3. Identify the TFTP server.

a. Identify the firewall interface where the TFTP server is located:

monitor> interface number

TFTP uses the interface with index number (0 to n – 1, where n is the number of interfaces installed). During the bootup sequence, the firewall lists the physical interfaces and their MAC addresses.

b. Assign an IP address to that interface:

monitor> address ip-address

Here, the firewall needs just enough information to be able to contact the TFTP server. Only one physical interface can be used, so this IP address is applied to it. Because a subnet mask cannot be given, the firewall assumes a regular classful network mask (172.17.69.41 yields a Class B mask of 255.255.0.0, for example).
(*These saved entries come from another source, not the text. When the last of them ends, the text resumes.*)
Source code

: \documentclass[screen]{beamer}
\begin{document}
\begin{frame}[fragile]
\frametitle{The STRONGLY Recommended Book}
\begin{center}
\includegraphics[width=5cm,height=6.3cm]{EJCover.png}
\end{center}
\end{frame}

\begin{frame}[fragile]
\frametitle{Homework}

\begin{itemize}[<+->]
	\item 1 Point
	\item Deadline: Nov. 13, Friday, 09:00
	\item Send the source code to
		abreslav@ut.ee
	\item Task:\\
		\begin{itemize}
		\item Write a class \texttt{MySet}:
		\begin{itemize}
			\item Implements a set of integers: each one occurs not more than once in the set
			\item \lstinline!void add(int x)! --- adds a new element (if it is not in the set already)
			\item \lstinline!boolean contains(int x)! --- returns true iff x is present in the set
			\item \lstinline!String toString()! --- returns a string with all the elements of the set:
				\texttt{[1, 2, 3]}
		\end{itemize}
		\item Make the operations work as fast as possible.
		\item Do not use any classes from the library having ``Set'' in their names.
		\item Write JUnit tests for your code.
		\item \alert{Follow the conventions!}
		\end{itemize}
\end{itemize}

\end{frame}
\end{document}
If your TFTP server is located on a different classful subnet, you can also specify a gateway address that can route between the firewall and the server. Use the following monitor command:

monitor> gateway ip-address

c. Make sure the firewall can reach the TFTP server.

The firewall must be able to reach the server with a minimal amount of routing. You can use the following monitor command to test reachability:

monitor> ping ip-address

d. Define the TFTP server’s IP address:

monitor> server ip-address

e. Define the utility filename to fetch:

monitor> file npXX.bin

The utility file named npXX.bin (replace XX with the release number) is located in the TFTP server’s root directory. This is often called the /tftpboot directory, but it depends on how your TFTP server is configured.

4. Copy the utility from the TFTP server:

monitor> tftp

When the download is complete, the utility runs and prompts you to clear the PIX passwords. If you answer y to the prompt, the firewall reloads, and the passwords are reset to their default values (enable_1 is cisco; enable_15 is blank).

Recovering an FWSM Password

Follow these steps to reload and erase the FWSM passwords:

1. Boot the FWSM into the maintenance partition:

Router# hw-module module slot-number reset cf:1
Router# session slot slot-number processor 1

From the Catalyst 6500 Supervisor IOS EXEC prompt, the FWSM in slot slot-number can be reset so that it reboots into its maintenance partition. Log in as the user root. The default root password is cisco.

2. Reset the passwords in the compact Flash configuration file:

root@localhost# clear passwd cf:partition_number
root@localhost# exit

The FWSM compact Flash is organized into the five partitions listed in Table 5-4.

Table 5-4 FWSM Compact Flash Partitions

To clear the passwords in the application partition, where the normal firewall image is executed, use partition-number 4 or 5, depending on which one contains the bootable image. For example, the clear passwd cf:4 command clears the passwords in the application partition 4 configuration file.

You are prompted to delete the password configuration commands (enable_1 becomes cisco; enable_15 becomes blank) and any AAA commands.

3. Reload the FWSM into the application partition:

Router# hw-module module slot-number reset cf:partition-number

Specify the partition number that contains the bootable firewall image.

The application partition image is booted. You can log in to the FWSM using the default passwords.